Providing patient-centered care for individuals with GBS requires a coordinated, skilled interprofessional team to recognize and manage the condition’s diverse complications, including extremity immobility, respiratory failure, autonomic dysfunction, and hospital-acquired infections. Clinicians, nurses, pharmacists, respiratory therapists, and rehabilitation specialists must use evidence-based strategies and individualized care plans to maintain mobility, prevent contractures, protect the airway, prevent pressure injuries and thromboembolic events, manage pain, and closely monitor for rapid neurological or respiratory deterioration. Ethical practice, centered on respecting patient autonomy, providing clear communication about treatment options, and offering support for psychological distress, is essential because patients often experience sudden paralysis, increased dependence, and significant uncertainty.

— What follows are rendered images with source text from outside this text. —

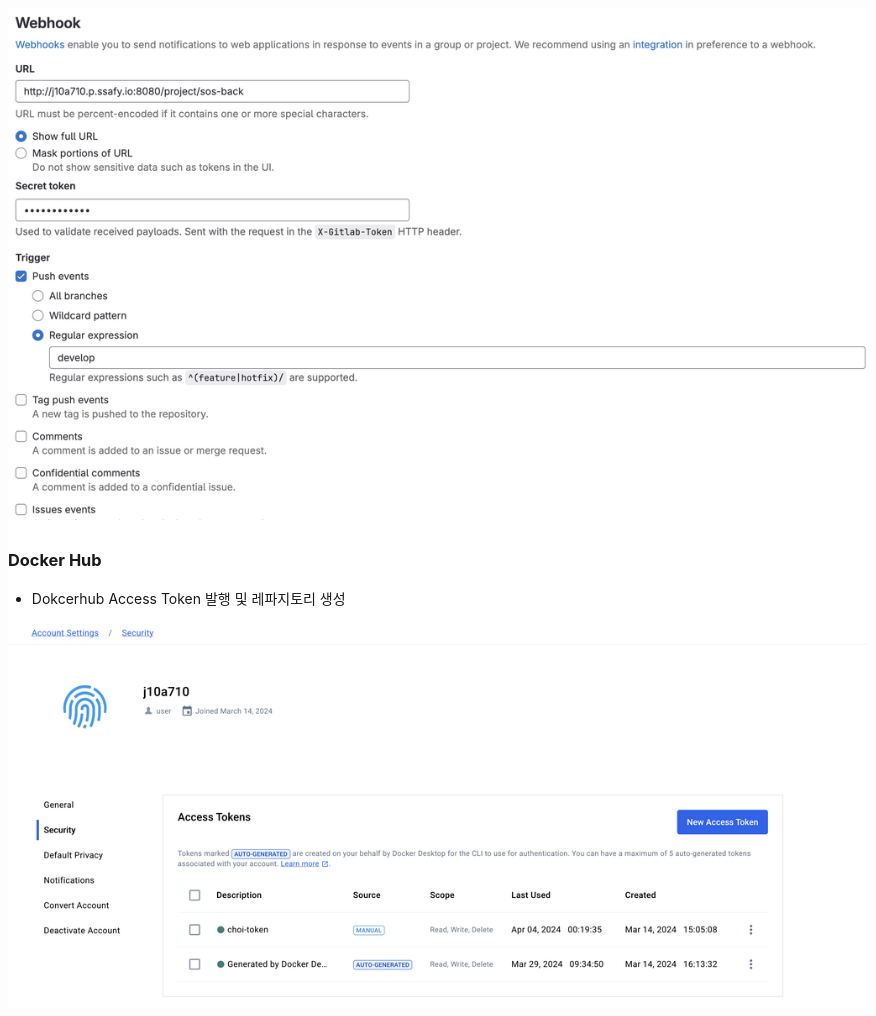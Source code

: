 ![webhook_3](./image/webhook_3.png)

### Docker Hub

- Dokcerhub Access Token 발행 및 레파지토리 생성

![dockerhub_1](./image/dockerhub_1.png)
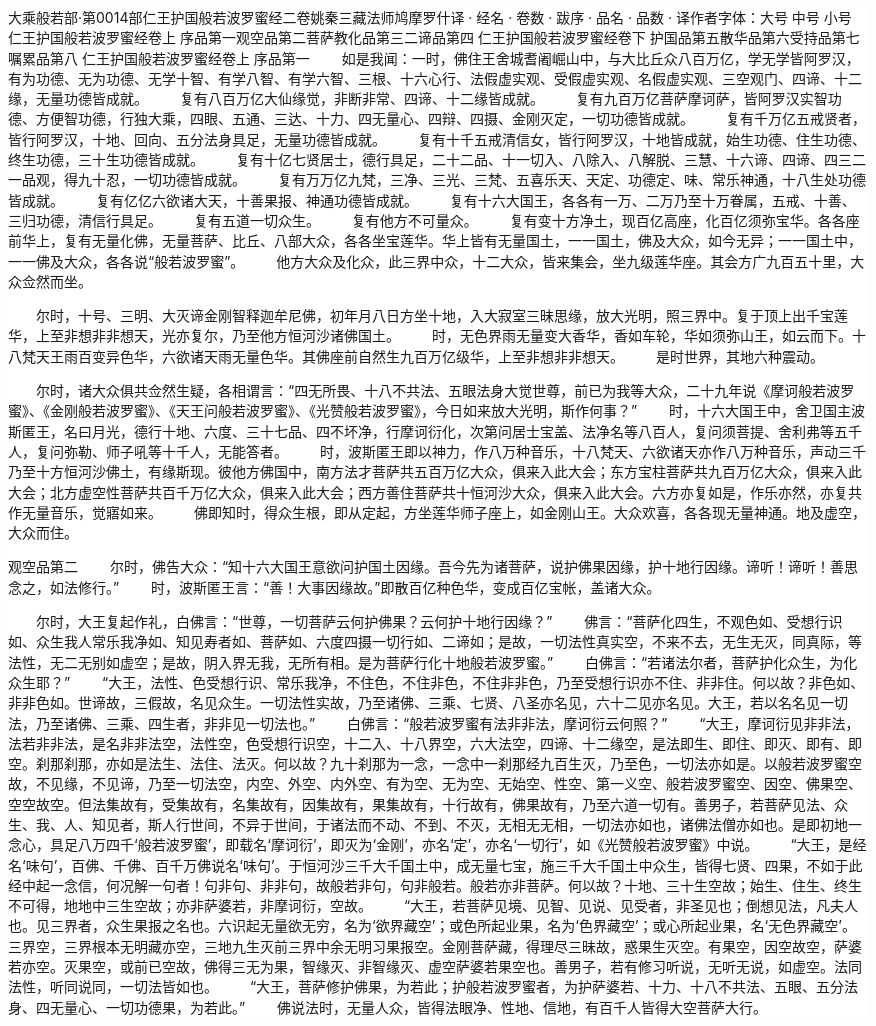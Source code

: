 大乘般若部·第0014部仁王护国般若波罗蜜经二卷姚秦三藏法师鸠摩罗什译
· 经名 · 卷数 · 跋序
· 品名 · 品数 · 译作者字体：大号 中号 小号
仁王护国般若波罗蜜经卷上
序品第一观空品第二菩萨教化品第三二谛品第四
仁王护国般若波罗蜜经卷下
护国品第五散华品第六受持品第七嘱累品第八
仁王护国般若波罗蜜经卷上
序品第一
　　如是我闻：一时，佛住王舍城耆阇崛山中，与大比丘众八百万亿，学无学皆阿罗汉，有为功德、无为功德、无学十智、有学八智、有学六智、三根、十六心行、法假虚实观、受假虚实观、名假虚实观、三空观门、四谛、十二缘，无量功德皆成就。
　　复有八百万亿大仙缘觉，非断非常、四谛、十二缘皆成就。
　　复有九百万亿菩萨摩诃萨，皆阿罗汉实智功德、方便智功德，行独大乘，四眼、五通、三达、十力、四无量心、四辩、四摄、金刚灭定，一切功德皆成就。
　　复有千万亿五戒贤者，皆行阿罗汉，十地、回向、五分法身具足，无量功德皆成就。
　　复有十千五戒清信女，皆行阿罗汉，十地皆成就，始生功德、住生功德、终生功德，三十生功德皆成就。
　　复有十亿七贤居士，德行具足，二十二品、十一切入、八除入、八解脱、三慧、十六谛、四谛、四三二一品观，得九十忍，一切功德皆成就。
　　复有万万亿九梵，三净、三光、三梵、五喜乐天、天定、功德定、味、常乐神通，十八生处功德皆成就。
　　复有亿亿六欲诸大天，十善果报、神通功德皆成就。
　　复有十六大国王，各各有一万、二万乃至十万眷属，五戒、十善、三归功德，清信行具足。
　　复有五道一切众生。
　　复有他方不可量众。
　　复有变十方净土，现百亿高座，化百亿须弥宝华。各各座前华上，复有无量化佛，无量菩萨、比丘、八部大众，各各坐宝莲华。华上皆有无量国土，一一国土，佛及大众，如今无异；一一国土中，一一佛及大众，各各说“般若波罗蜜”。
　　他方大众及化众，此三界中众，十二大众，皆来集会，坐九级莲华座。其会方广九百五十里，大众佥然而坐。

　　尔时，十号、三明、大灭谛金刚智释迦牟尼佛，初年月八日方坐十地，入大寂室三昧思缘，放大光明，照三界中。复于顶上出千宝莲华，上至非想非非想天，光亦复尔，乃至他方恒河沙诸佛国土。
　　时，无色界雨无量变大香华，香如车轮，华如须弥山王，如云而下。十八梵天王雨百变异色华，六欲诸天雨无量色华。其佛座前自然生九百万亿级华，上至非想非非想天。
　　是时世界，其地六种震动。

　　尔时，诸大众俱共佥然生疑，各相谓言：“四无所畏、十八不共法、五眼法身大觉世尊，前已为我等大众，二十九年说《摩诃般若波罗蜜》、《金刚般若波罗蜜》、《天王问般若波罗蜜》、《光赞般若波罗蜜》，今日如来放大光明，斯作何事？”
　　时，十六大国王中，舍卫国主波斯匿王，名曰月光，德行十地、六度、三十七品、四不坏净，行摩诃衍化，次第问居士宝盖、法净名等八百人，复问须菩提、舍利弗等五千人，复问弥勒、师子吼等十千人，无能答者。
　　时，波斯匿王即以神力，作八万种音乐，十八梵天、六欲诸天亦作八万种音乐，声动三千乃至十方恒河沙佛土，有缘斯现。彼他方佛国中，南方法才菩萨共五百万亿大众，俱来入此大会；东方宝柱菩萨共九百万亿大众，俱来入此大会；北方虚空性菩萨共百千万亿大众，俱来入此大会；西方善住菩萨共十恒河沙大众，俱来入此大会。六方亦复如是，作乐亦然，亦复共作无量音乐，觉寤如来。
　　佛即知时，得众生根，即从定起，方坐莲华师子座上，如金刚山王。大众欢喜，各各现无量神通。地及虚空，大众而住。

观空品第二
　　尔时，佛告大众：“知十六大国王意欲问护国土因缘。吾今先为诸菩萨，说护佛果因缘，护十地行因缘。谛听！谛听！善思念之，如法修行。”
　　时，波斯匿王言：“善！大事因缘故。”即散百亿种色华，变成百亿宝帐，盖诸大众。

　　尔时，大王复起作礼，白佛言：“世尊，一切菩萨云何护佛果？云何护十地行因缘？”
　　佛言：“菩萨化四生，不观色如、受想行识如、众生我人常乐我净如、知见寿者如、菩萨如、六度四摄一切行如、二谛如；是故，一切法性真实空，不来不去，无生无灭，同真际，等法性，无二无别如虚空；是故，阴入界无我，无所有相。是为菩萨行化十地般若波罗蜜。”
　　白佛言：“若诸法尔者，菩萨护化众生，为化众生耶？”
　　“大王，法性、色受想行识、常乐我净，不住色，不住非色，不住非非色，乃至受想行识亦不住、非非住。何以故？非色如、非非色如。世谛故，三假故，名见众生。一切法性实故，乃至诸佛、三乘、七贤、八圣亦名见，六十二见亦名见。大王，若以名名见一切法，乃至诸佛、三乘、四生者，非非见一切法也。”
　　白佛言：“般若波罗蜜有法非非法，摩诃衍云何照？”
　　“大王，摩诃衍见非非法，法若非非法，是名非非法空，法性空，色受想行识空，十二入、十八界空，六大法空，四谛、十二缘空，是法即生、即住、即灭、即有、即空。刹那刹那，亦如是法生、法住、法灭。何以故？九十刹那为一念，一念中一刹那经九百生灭，乃至色，一切法亦如是。以般若波罗蜜空故，不见缘，不见谛，乃至一切法空，内空、外空、内外空、有为空、无为空、无始空、性空、第一义空、般若波罗蜜空、因空、佛果空、空空故空。但法集故有，受集故有，名集故有，因集故有，果集故有，十行故有，佛果故有，乃至六道一切有。善男子，若菩萨见法、众生、我、人、知见者，斯人行世间，不异于世间，于诸法而不动、不到、不灭，无相无无相，一切法亦如也，诸佛法僧亦如也。是即初地一念心，具足八万四千‘般若波罗蜜’，即载名‘摩诃衍’，即灭为‘金刚’，亦名‘定’，亦名‘一切行’，如《光赞般若波罗蜜》中说。
　　“大王，是经名‘味句’，百佛、千佛、百千万佛说名‘味句’。于恒河沙三千大千国土中，成无量七宝，施三千大千国土中众生，皆得七贤、四果，不如于此经中起一念信，何况解一句者！句非句、非非句，故般若非句，句非般若。般若亦非菩萨。何以故？十地、三十生空故；始生、住生、终生不可得，地地中三生空故；亦非萨婆若，非摩诃衍，空故。
　　“大王，若菩萨见境、见智、见说、见受者，非圣见也；倒想见法，凡夫人也。见三界者，众生果报之名也。六识起无量欲无穷，名为‘欲界藏空’；或色所起业果，名为‘色界藏空’；或心所起业果，名‘无色界藏空’。三界空，三界根本无明藏亦空，三地九生灭前三界中余无明习果报空。金刚菩萨藏，得理尽三昧故，惑果生灭空。有果空，因空故空，萨婆若亦空。灭果空，或前已空故，佛得三无为果，智缘灭、非智缘灭、虚空萨婆若果空也。善男子，若有修习听说，无听无说，如虚空。法同法性，听同说同，一切法皆如也。
　　“大王，菩萨修护佛果，为若此；护般若波罗蜜者，为护萨婆若、十力、十八不共法、五眼、五分法身、四无量心、一切功德果，为若此。”
　　佛说法时，无量人众，皆得法眼净、性地、信地，有百千人皆得大空菩萨大行。
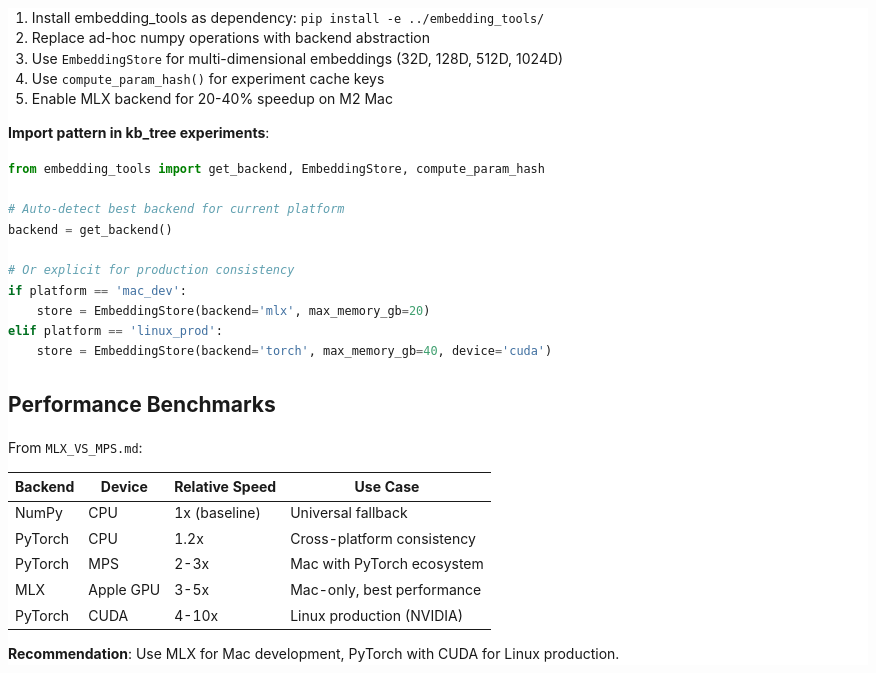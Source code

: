 1. Install embedding_tools as dependency: `pip install -e ../embedding_tools/`
2. Replace ad-hoc numpy operations with backend abstraction
3. Use `EmbeddingStore` for multi-dimensional embeddings (32D, 128D, 512D, 1024D)
4. Use `compute_param_hash()` for experiment cache keys
5. Enable MLX backend for 20-40% speedup on M2 Mac

**Import pattern in kb_tree experiments**:
```python
from embedding_tools import get_backend, EmbeddingStore, compute_param_hash

# Auto-detect best backend for current platform
backend = get_backend()

# Or explicit for production consistency
if platform == 'mac_dev':
    store = EmbeddingStore(backend='mlx', max_memory_gb=20)
elif platform == 'linux_prod':
    store = EmbeddingStore(backend='torch', max_memory_gb=40, device='cuda')
```

## Performance Benchmarks

From `MLX_VS_MPS.md`:

| Backend | Device | Relative Speed | Use Case |
|---------|--------|----------------|----------|
| NumPy | CPU | 1x (baseline) | Universal fallback |
| PyTorch | CPU | 1.2x | Cross-platform consistency |
| PyTorch | MPS | 2-3x | Mac with PyTorch ecosystem |
| MLX | Apple GPU | 3-5x | Mac-only, best performance |
| PyTorch | CUDA | 4-10x | Linux production (NVIDIA) |

**Recommendation**: Use MLX for Mac development, PyTorch with CUDA for Linux production.
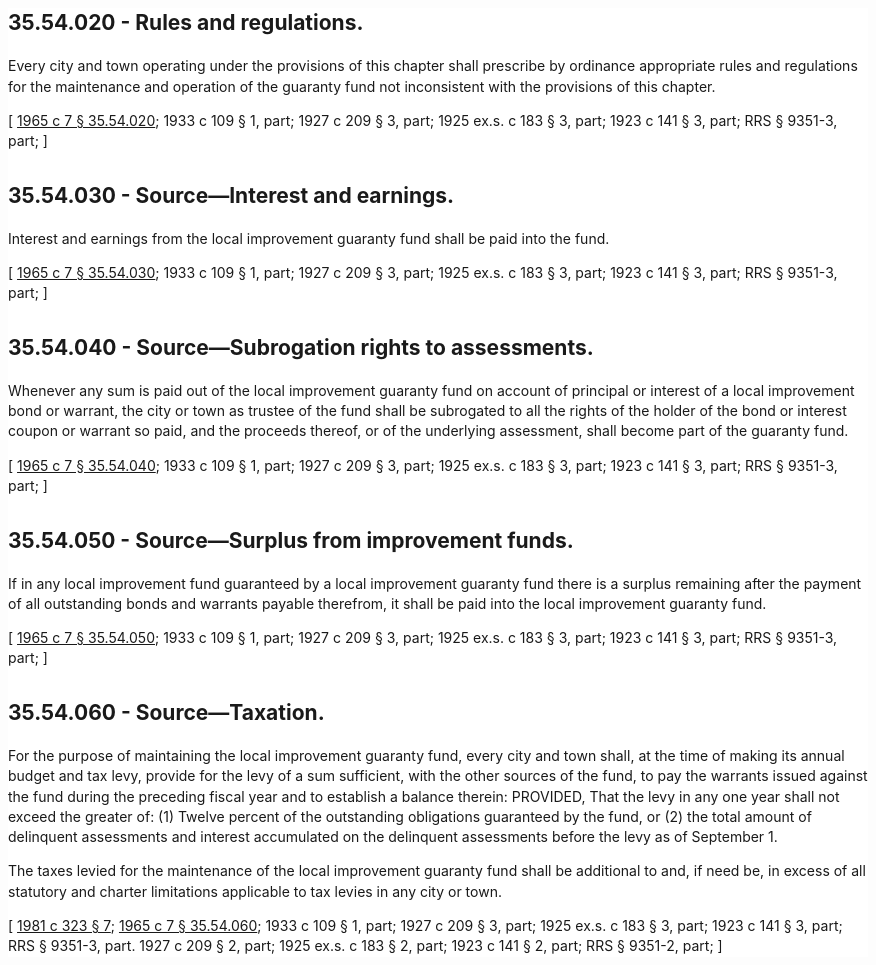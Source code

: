 ## 35.54.020 - Rules and regulations.
Every city and town operating under the provisions of this chapter shall prescribe by ordinance appropriate rules and regulations for the maintenance and operation of the guaranty fund not inconsistent with the provisions of this chapter.

\[ [1965 c 7 § 35.54.020](https://leg.wa.gov/CodeReviser/documents/sessionlaw/1965c7.pdf?cite=1965%20c%207%20§%2035.54.020); 1933 c 109 § 1, part; 1927 c 209 § 3, part; 1925 ex.s. c 183 § 3, part; 1923 c 141 § 3, part; RRS § 9351-3, part; \]

## 35.54.030 - Source—Interest and earnings.
Interest and earnings from the local improvement guaranty fund shall be paid into the fund.

\[ [1965 c 7 § 35.54.030](https://leg.wa.gov/CodeReviser/documents/sessionlaw/1965c7.pdf?cite=1965%20c%207%20§%2035.54.030); 1933 c 109 § 1, part; 1927 c 209 § 3, part; 1925 ex.s. c 183 § 3, part; 1923 c 141 § 3, part; RRS § 9351-3, part; \]

## 35.54.040 - Source—Subrogation rights to assessments.
Whenever any sum is paid out of the local improvement guaranty fund on account of principal or interest of a local improvement bond or warrant, the city or town as trustee of the fund shall be subrogated to all the rights of the holder of the bond or interest coupon or warrant so paid, and the proceeds thereof, or of the underlying assessment, shall become part of the guaranty fund.

\[ [1965 c 7 § 35.54.040](https://leg.wa.gov/CodeReviser/documents/sessionlaw/1965c7.pdf?cite=1965%20c%207%20§%2035.54.040); 1933 c 109 § 1, part; 1927 c 209 § 3, part; 1925 ex.s. c 183 § 3, part; 1923 c 141 § 3, part; RRS § 9351-3, part; \]

## 35.54.050 - Source—Surplus from improvement funds.
If in any local improvement fund guaranteed by a local improvement guaranty fund there is a surplus remaining after the payment of all outstanding bonds and warrants payable therefrom, it shall be paid into the local improvement guaranty fund.

\[ [1965 c 7 § 35.54.050](https://leg.wa.gov/CodeReviser/documents/sessionlaw/1965c7.pdf?cite=1965%20c%207%20§%2035.54.050); 1933 c 109 § 1, part; 1927 c 209 § 3, part; 1925 ex.s. c 183 § 3, part; 1923 c 141 § 3, part; RRS § 9351-3, part; \]

## 35.54.060 - Source—Taxation.
For the purpose of maintaining the local improvement guaranty fund, every city and town shall, at the time of making its annual budget and tax levy, provide for the levy of a sum sufficient, with the other sources of the fund, to pay the warrants issued against the fund during the preceding fiscal year and to establish a balance therein: PROVIDED, That the levy in any one year shall not exceed the greater of: (1) Twelve percent of the outstanding obligations guaranteed by the fund, or (2) the total amount of delinquent assessments and interest accumulated on the delinquent assessments before the levy as of September 1.

The taxes levied for the maintenance of the local improvement guaranty fund shall be additional to and, if need be, in excess of all statutory and charter limitations applicable to tax levies in any city or town.

\[ [1981 c 323 § 7](https://leg.wa.gov/CodeReviser/documents/sessionlaw/1981c323.pdf?cite=1981%20c%20323%20§%207); [1965 c 7 § 35.54.060](https://leg.wa.gov/CodeReviser/documents/sessionlaw/1965c7.pdf?cite=1965%20c%207%20§%2035.54.060); 1933 c 109 § 1, part; 1927 c 209 § 3, part; 1925 ex.s. c 183 § 3, part; 1923 c 141 § 3, part; RRS § 9351-3, part.  1927 c 209 § 2, part; 1925 ex.s. c 183 § 2, part; 1923 c 141 § 2, part; RRS § 9351-2, part; \]
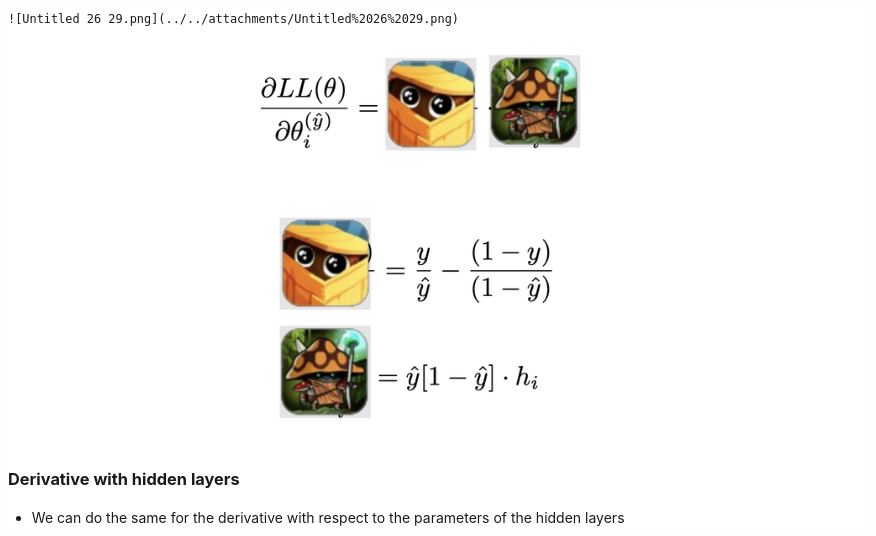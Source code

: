     ![Untitled 26 29.png](../../attachments/Untitled%2026%2029.png)
    

![Untitled 27 26.png](../../attachments/Untitled%2027%2026.png)

### Derivative with hidden layers

- We can do the same for the derivative with respect to the parameters of the hidden layers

Effective interprofessional communication and clearly defined roles enhance patient safety by ensuring prompt recognition of complications and seamless adjustments in the care plan. Team members collaborate through consistent handoffs, interdisciplinary rounds, and shared decision-making with the patient and family. Coordinated care from ICU management through rehabilitation ensures continuity, minimizes errors and delays, and supports long-term functional recovery. Through this cohesive, collaborative approach, healthcare professionals collectively improve outcomes, reduce preventable complications, and deliver high-quality, patient-centered care to individuals with GBS.